■ **Given entries**:
##########

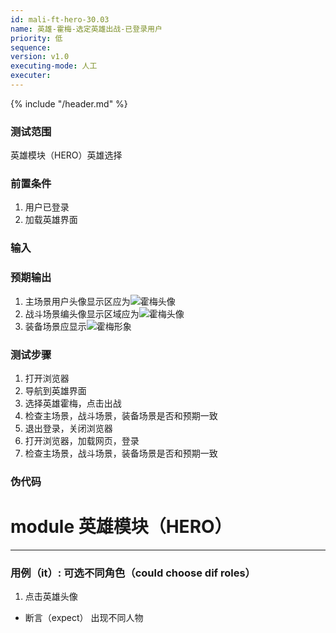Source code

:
 ```yaml
---
id: mali-ft-hero-30.03
name: 英雄-霍梅-选定英雄出战-已登录用户
priority: 低
sequence: 
version: v1.0
executing-mode: 人工
executer: 
---
```


{% include "/header.md" %}

### 测试范围
  英雄模块（HERO）英雄选择

### 前置条件
1. 用户已登录
2. 加载英雄界面

### 输入


### 预期输出
1. 主场景用户头像显示区应为![霍梅]()头像
2. 战斗场景编头像显示区域应为![霍梅]()头像
3. 装备场景应显示![霍梅]()形象

### 测试步骤
  1. 打开浏览器
  2. 导航到英雄界面
  3. 选择英雄霍梅，点击出战
  4. 检查主场景，战斗场景，装备场景是否和预期一致
  5. 退出登录，关闭浏览器
  6. 打开浏览器，加载网页，登录
  7. 检查主场景，战斗场景，装备场景是否和预期一致


### 伪代码
# module 英雄模块（HERO）

***

### 用例（it）: 可选不同角色（could choose dif roles）
1. 点击英雄头像
* 断言（expect） 出现不同人物

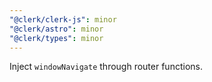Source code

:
 ```yaml
---
"@clerk/clerk-js": minor
"@clerk/astro": minor
"@clerk/types": minor
---
```


Inject `windowNavigate` through router functions.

##########

■ **About this exercise**: None of the pictures should be carried over when the data above is transcribed exactly.

■ **Answer section**:
Source code

:
 ```yaml
---
id: mali-ft-hero-30.03
name: 英雄-霍梅-选定英雄出战-已登录用户
priority: 低
sequence: 
version: v1.0
executing-mode: 人工
executer: 
---
```


{% include "/header.md" %}

### 测试范围
  英雄模块（HERO）英雄选择

### 前置条件
1. 用户已登录
2. 加载英雄界面

### 输入


### 预期输出
1. 主场景用户头像显示区应为![霍梅]()头像
2. 战斗场景编头像显示区域应为![霍梅]()头像
3. 装备场景应显示![霍梅]()形象

### 测试步骤
  1. 打开浏览器
  2. 导航到英雄界面
  3. 选择英雄霍梅，点击出战
  4. 检查主场景，战斗场景，装备场景是否和预期一致
  5. 退出登录，关闭浏览器
  6. 打开浏览器，加载网页，登录
  7. 检查主场景，战斗场景，装备场景是否和预期一致


### 伪代码
# module 英雄模块（HERO）

***

### 用例（it）: 可选不同角色（could choose dif roles）
1. 点击英雄头像
* 断言（expect） 出现不同人物

Source code

:
 ```yaml
---
"@clerk/clerk-js": minor
"@clerk/astro": minor
"@clerk/types": minor
---
```


Inject `windowNavigate` through router functions.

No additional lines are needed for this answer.